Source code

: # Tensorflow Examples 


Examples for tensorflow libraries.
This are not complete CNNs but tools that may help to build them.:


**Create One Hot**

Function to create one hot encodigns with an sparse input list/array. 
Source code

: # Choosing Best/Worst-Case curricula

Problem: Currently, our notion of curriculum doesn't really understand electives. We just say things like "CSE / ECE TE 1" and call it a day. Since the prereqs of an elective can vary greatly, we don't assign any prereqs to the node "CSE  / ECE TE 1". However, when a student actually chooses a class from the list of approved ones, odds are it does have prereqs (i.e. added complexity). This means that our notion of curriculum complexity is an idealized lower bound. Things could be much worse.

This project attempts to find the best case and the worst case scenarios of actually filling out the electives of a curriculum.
──────────────────────────────
*What the task requires:* For this exercise, the records above must be returned exactly.

*Problem solution:*
Source code

: # Tensorflow Examples 


Examples for tensorflow libraries.
This are not complete CNNs but tools that may help to build them.:


**Create One Hot**

Function to create one hot encodigns with an sparse input list/array. 
Source code

: # Choosing Best/Worst-Case curricula

Problem: Currently, our notion of curriculum doesn't really understand electives. We just say things like "CSE / ECE TE 1" and call it a day. Since the prereqs of an elective can vary greatly, we don't assign any prereqs to the node "CSE  / ECE TE 1". However, when a student actually chooses a class from the list of approved ones, odds are it does have prereqs (i.e. added complexity). This means that our notion of curriculum complexity is an idealized lower bound. Things could be much worse.

This project attempts to find the best case and the worst case scenarios of actually filling out the electives of a curriculum.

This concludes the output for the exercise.